##### Source material

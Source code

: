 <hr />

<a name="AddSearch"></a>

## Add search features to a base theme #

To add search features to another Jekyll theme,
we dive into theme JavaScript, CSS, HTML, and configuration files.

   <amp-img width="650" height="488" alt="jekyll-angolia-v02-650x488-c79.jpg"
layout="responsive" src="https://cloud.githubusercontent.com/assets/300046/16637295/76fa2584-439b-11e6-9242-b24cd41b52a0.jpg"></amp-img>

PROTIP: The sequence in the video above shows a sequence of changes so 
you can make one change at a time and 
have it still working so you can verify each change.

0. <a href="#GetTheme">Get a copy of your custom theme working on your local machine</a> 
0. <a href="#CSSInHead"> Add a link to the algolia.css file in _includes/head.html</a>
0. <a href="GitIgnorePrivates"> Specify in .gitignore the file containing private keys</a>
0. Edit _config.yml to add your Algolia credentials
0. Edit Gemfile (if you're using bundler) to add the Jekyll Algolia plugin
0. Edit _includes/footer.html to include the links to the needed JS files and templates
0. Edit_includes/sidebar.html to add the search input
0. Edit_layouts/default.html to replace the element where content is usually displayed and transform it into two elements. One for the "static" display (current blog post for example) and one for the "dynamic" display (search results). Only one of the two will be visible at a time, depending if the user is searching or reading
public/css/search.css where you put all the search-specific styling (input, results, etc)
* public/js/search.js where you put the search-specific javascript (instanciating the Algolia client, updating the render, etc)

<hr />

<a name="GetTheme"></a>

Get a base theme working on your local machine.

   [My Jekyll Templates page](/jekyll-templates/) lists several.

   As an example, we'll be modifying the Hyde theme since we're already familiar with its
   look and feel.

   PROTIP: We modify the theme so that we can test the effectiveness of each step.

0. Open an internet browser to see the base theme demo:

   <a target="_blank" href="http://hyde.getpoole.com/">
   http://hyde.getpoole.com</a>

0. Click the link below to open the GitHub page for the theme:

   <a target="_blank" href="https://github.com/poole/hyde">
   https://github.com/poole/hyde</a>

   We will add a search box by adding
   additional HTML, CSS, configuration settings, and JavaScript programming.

##########

Problem - Return, word for word, the lines of the data above from the line with "## Add search features to a base theme #" through the line with "your local machine</a>", inclusive.

Solution to the problem -
## Add search features to a base theme #

To add search features to another Jekyll theme,
we dive into theme JavaScript, CSS, HTML, and configuration files.

   <amp-img width="650" height="488" alt="jekyll-angolia-v02-650x488-c79.jpg"
layout="responsive" src="https://cloud.githubusercontent.com/assets/300046/16637295/76fa2584-439b-11e6-9242-b24cd41b52a0.jpg"></amp-img>

PROTIP: The sequence in the video above shows a sequence of changes so 
you can make one change at a time and 
have it still working so you can verify each change.

0. <a href="#GetTheme">Get a copy of your custom theme working on your local machine</a> 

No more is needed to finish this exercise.